Conclusie van A-G in Pelham II: afbakening van het begrip ‘pastiche’ onder de InfoSoc-richtlijn

HvJ EU Conclusie A-G 17 juni 2025, IEF 22761, IEFbe 3926; ECLI:EU:C:2025:452 (CG en YN tegen Pelham). In Pelham II vraagt het Bundesgerichtshof (BGH) opnieuw prejudiciële uitleg aan het Hof van Justitie in het langlopende geschil tussen Kraftwerk en de producers Pelham en Haas. Centraal staat een twee seconden durende sample uit Metall auf Metall, zonder toestemming verwerkt in het nummer Nur mir (1997). In Pelham I oordeelde het Hof dat dergelijke samples vallen onder het reproductierecht van artikel 2(c) InfoSoc-richtlijn. Nu vraagt het BGH of sampling toch toelaatbaar kan onder de pastiche-uitzondering van artikel 5(3)(k), mede gelet op artistieke vrijheid in artikel 13 EU-Handvest.

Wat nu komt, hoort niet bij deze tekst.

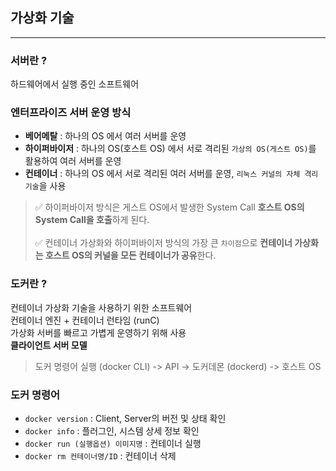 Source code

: ## 가상화 기술

-------

### 서버란 ?  
하드웨어에서 실행 중인 소프트웨어

### 엔터프라이즈 서버 운영 방식

- **베어메탈** : 하나의 OS 에서 여러 서버를 운영
- **하이퍼바이저** : 하나의 OS(호스트 OS) 에서 서로 격리된 `가상의 OS(게스트 OS)`를 활용하여 여러 서버를 운영
- **컨테이너** : 하나의 OS 에서 서로 격리된 여러 서버를 운영, `리눅스 커널의 자체 격리 기술`을 사용

> ✅ 하이퍼바이저 방식은 게스트 OS에서 발생한 System Call **호스트 OS의 System Call을 호출**하게 된다.
> <br>
> <br>
> ✅ 컨테이너 가상화와 하이퍼바이저 방식의 가장 큰 `차이점`으로 **컨테이너 가상화는 호스트 OS의 커널을 모든 컨테이너가 공유**한다.

### 도커란 ? 

컨테이너 가상화 기술을 사용하기 위한 소프트웨어 <br>
컨테이너 엔진 + 컨테이너 런타임 (runC) <br>
가상화 서버를 빠르고 가볍게 운영하기 위해 사용 <br>
**클라이언트 서버 모델**
> 도커 명령어 실행 (docker CLI) -> API -> 도커데몬 (dockerd) -> 호스트 OS

### 도커 명령어

- `docker version` : Client, Server의 버전 및 상태 확인
- `docker info` : 플러그인, 시스템 상세 정보 확인
- `docker run (실행옵션) 이미지명` : 컨테이너 실행
- `docker rm 컨테이너명/ID` : 컨테이너 삭제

Deze vraag raakt aan bredere thema’s rond artistiek hergebruik en het evenwicht op auteursrecht en expressievrijheid, zeker in het licht van gebruikerspraktijken op platforms als Youtube en TikTok. Artikel 17(7)(b) CDSM-richtlijn, dat bepaalde vormen van user-generated content (UGC) als “pastiche” toestaat, speelt hierbij ook een rol. De centrale vragen zijn of ‘pastiche’ een vangnet voor artistiek hergebruik vormt, en of een subjectieve bedoeling vereist is of een objectief herkenbaar karakter volstaat.